**Task**. Would you copy the records exactly, leaving the pictures out?

**The data**.

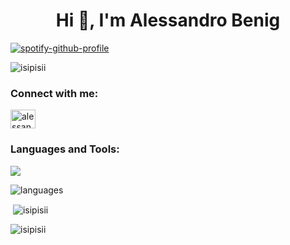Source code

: <h1 align="center">Hi 👋, I'm Alessandro Benig</h1>

[![spotify-github-profile](https://spotify-github-profile.vercel.app/api/view?uid=22wcdi46uy5zxbmv5joaaumaa&cover_image=true&theme=compact&show_offline=true&background_color=121212&interchange=false)](https://spotify-github-profile.vercel.app/api/view?uid=22wcdi46uy5zxbmv5joaaumaa&redirect=true)

<p align="left"> <img src="https://komarev.com/ghpvc/?username=isipisii&label=Profile%20views&color=0e75b6&style=flat" alt="isipisii" /> </p>

<h3 align="left">Connect with me:</h3>
<p align="left">
<a href="https://fb.com/alessandro benig" target="blank"><img align="center" src="https://raw.githubusercontent.com/rahuldkjain/github-profile-readme-generator/master/src/images/icons/Social/facebook.svg" alt="alessandro benig" height="30" width="40" /></a>
</p>

<h3 align="left">Languages and Tools:</h3>
<p align="left">
  <a href="https://skillicons.dev">
    <img src="https://skillicons.dev/icons?i=js,html,css,java,nextjs,tailwind,react,redux,github,vercel,vscode,figma" />
  </a>
</p>

![languages](https://github-readme-stats.vercel.app/api/top-langs/?username=isipisii&layout=compact&theme=dark)

<p>&nbsp;<img align="center" src="https://github-readme-stats.vercel.app/api?username=isipisii&show_icons=true&theme=dark&locale=en" alt="isipisii" /></p>

<p><img align="center" src="https://github-readme-streak-stats.herokuapp.com/?user=isipisii&theme=dark" alt="isipisii" /></p>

**Output**.
Source code

: <h1 align="center">Hi 👋, I'm Alessandro Benig</h1>

[![spotify-github-profile](https://spotify-github-profile.vercel.app/api/view?uid=22wcdi46uy5zxbmv5joaaumaa&cover_image=true&theme=compact&show_offline=true&background_color=121212&interchange=false)](https://spotify-github-profile.vercel.app/api/view?uid=22wcdi46uy5zxbmv5joaaumaa&redirect=true)

<p align="left"> <img src="https://komarev.com/ghpvc/?username=isipisii&label=Profile%20views&color=0e75b6&style=flat" alt="isipisii" /> </p>

<h3 align="left">Connect with me:</h3>
<p align="left">
<a href="https://fb.com/alessandro benig" target="blank"><img align="center" src="https://raw.githubusercontent.com/rahuldkjain/github-profile-readme-generator/master/src/images/icons/Social/facebook.svg" alt="alessandro benig" height="30" width="40" /></a>
</p>

<h3 align="left">Languages and Tools:</h3>
<p align="left">
  <a href="https://skillicons.dev">
    <img src="https://skillicons.dev/icons?i=js,html,css,java,nextjs,tailwind,react,redux,github,vercel,vscode,figma" />
  </a>
</p>

![languages](https://github-readme-stats.vercel.app/api/top-langs/?username=isipisii&layout=compact&theme=dark)

<p>&nbsp;<img align="center" src="https://github-readme-stats.vercel.app/api?username=isipisii&show_icons=true&theme=dark&locale=en" alt="isipisii" /></p>

<p><img align="center" src="https://github-readme-streak-stats.herokuapp.com/?user=isipisii&theme=dark" alt="isipisii" /></p>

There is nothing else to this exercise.